Please help with the installation of FreeBSD on the OrangePi PC


----------



## SirDice (Dec 9, 2015)

https://wiki.freebsd.org/FreeBSD/arm


----------



## SergeSJ (Dec 9, 2015)

I did not find the information on this link https://wiki.freebsd.org/FreeBSD/arm for Allwinner H3, only Allwinner A10/A20.
I do not understand how to create a boot exactly for Allwinner H3.


----------



## SirDice (Dec 9, 2015)

I'm not sure if the Allwinner H3 is supported so this may or may not work. But a good starting point would probably be to follow the instructions for a "regular" Raspberry Pi.


----------



## SergeSJ (Dec 9, 2015)

Thank you, I have read the instructions for a Raspberry Pi, they broadcom processors.
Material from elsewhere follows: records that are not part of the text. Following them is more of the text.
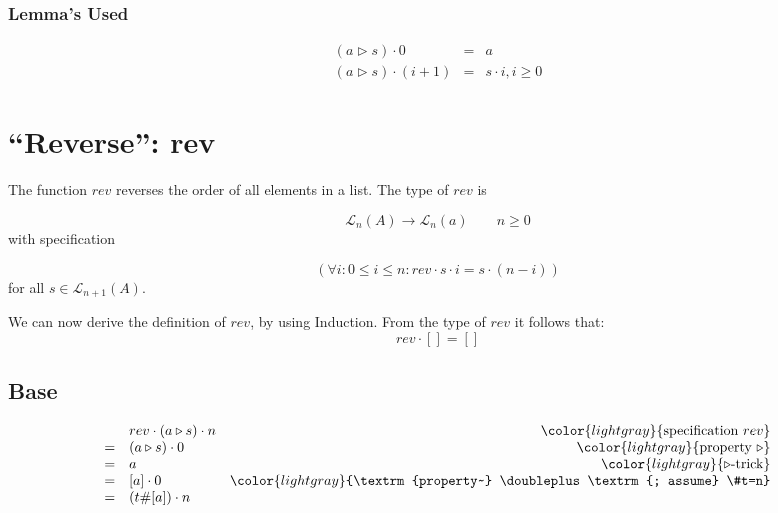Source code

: \documentclass[onesided]{memoir}
\begin{document}
    
            \subsubsection{Lemma's Used}
            \begin{displaymath}
            \begin{array}{lcl}
                (a \triangleright s) \cdot 0 & = &  a \\
                (a\triangleright s)\cdot (i+1) & = & s\cdot i, i \geq 0
            \end{array}
            \end{displaymath}

    \section{``Reverse'': rev}\label{function:rev}
        The function $rev$ reverses the order of all elements in a list.
    The type of $rev$ is
    
    \begin{displaymath}
        \mathcal{L}_n(A) \rightarrow \mathcal{L}_n(a) \qquad n \geq 0
    \end{displaymath}
    with specification
    
    \begin{displaymath}
        (\forall i: 0 \leq i \leq n: rev\cdot s \cdot i = s\cdot (n-i))
    \end{displaymath}
    for all $s \in \mathcal{L}_{n+1}(A)$.
    
    We can now derive the definition of $rev$, by using Induction.
        From the type of $rev$ it follows that:
        \begin{displaymath}
            rev\cdot [] = []
        \end{displaymath}
        
        \subsection{Base}
        
        \begin{displaymath} \begin{array}{llr}
          & rev\cdot(a\triangleright s)\cdot n & \color{lightgray}{\textrm{specification~} rev} \\
        = & (a\triangleright s)\cdot 0  & \color{lightgray}{\textrm{property~} \triangleright}\\
        = & a & \color{lightgray}{\triangleright \textrm{-trick}}\\
        = & [a]\cdot 0 & \color{lightgray}{\textrm{property~} \doubleplus \textrm{; assume} \#t=n}\\
        = & (t \# [a])\cdot n & 
        \end{array} \end{displaymath}        
\end{document}
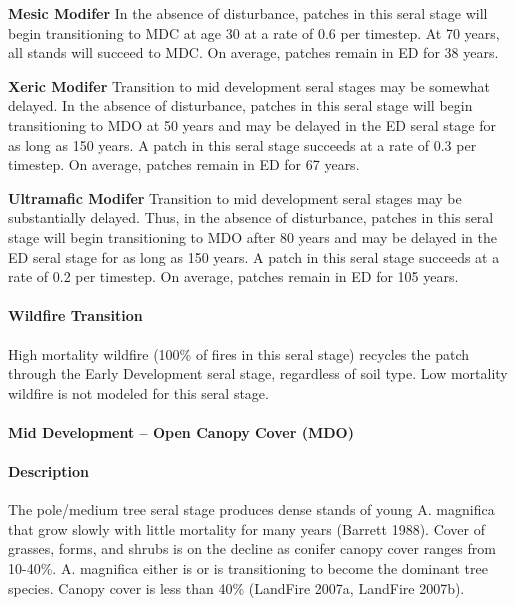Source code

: \begin{adjustwidth}{2cm}{}
\textbf{Mesic Modifer } In the absence of disturbance, patches in this seral stage will begin transitioning to MDC at age 30 at a rate of 0.6 per timestep. At 70 years, all stands will succeed to MDC. On average, patches remain in ED for 38 years.

\textbf{Xeric Modifer}  Transition to mid development seral stages may be somewhat delayed. In the absence of disturbance, patches in this seral stage will begin transitioning to MDO at 50 years and may be delayed in the ED seral stage for as long as 150 years. A patch in this seral stage succeeds at a rate of 0.3 per timestep. On average, patches remain in ED for 67 years.

\textbf{Ultramafic Modifer}  Transition to mid development seral stages may be substantially delayed. Thus, in the absence of disturbance, patches in this seral stage will begin transitioning to MDO after 80 years and may be delayed in the ED seral stage for as long as 150 years. A patch in this seral stage succeeds at a rate of 0.2 per timestep. On average, patches remain in ED for 105 years.

\end{adjustwidth}



\paragraph{Wildfire Transition} High mortality wildfire (100\% of fires in this seral stage) recycles the patch through the Early Development seral stage, regardless of soil type. Low mortality wildfire is not modeled for this seral stage.

\noindent\hrulefill


\paragraph{Mid Development – Open Canopy Cover (MDO)} 

\paragraph{Description} The pole/medium tree seral stage produces dense stands of young A. magnifica that grow slowly with little mortality for many years (Barrett 1988). Cover of grasses, forms, and shrubs is on the decline as conifer canopy cover ranges from 10-40\%. A. magnifica either is or is transitioning to become the dominant tree species. Canopy cover is less than 40\% (LandFire 2007a, LandFire 2007b).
As far as I understand the boot on Allinner H3 is very different from even their series A10 / A20. Therefore, the question asked in this forum, maybe someone else has achievements for Allwinner H3.


----------



## protocelt (Dec 9, 2015)

You could also ask this question on the ARM mailing list: https://lists.freebsd.org/mailman/listinfo/freebsd-arm


----------



## SergeSJ (Dec 9, 2015)

Thank you. I posted a question on the freebsd-arm mailing list.


----------



## ronaldlees (Dec 10, 2015)

The H3 looks interesting, and is a little faster than the A10/A20 cubie stuff (1.2 GHz).  They're calling it a "budget entry" targeted to home entertainment.  Anyway, it looks like the SDK for the H3 was released only a few months ago, so it'll probably be a little while before the "FreeBSD BSF" port stuff can be put together.  If you're in a hurry, NetBSD usually manages to get a machine port assembled before your morning pancakes are done. Someone here needs to hire those guys.


----------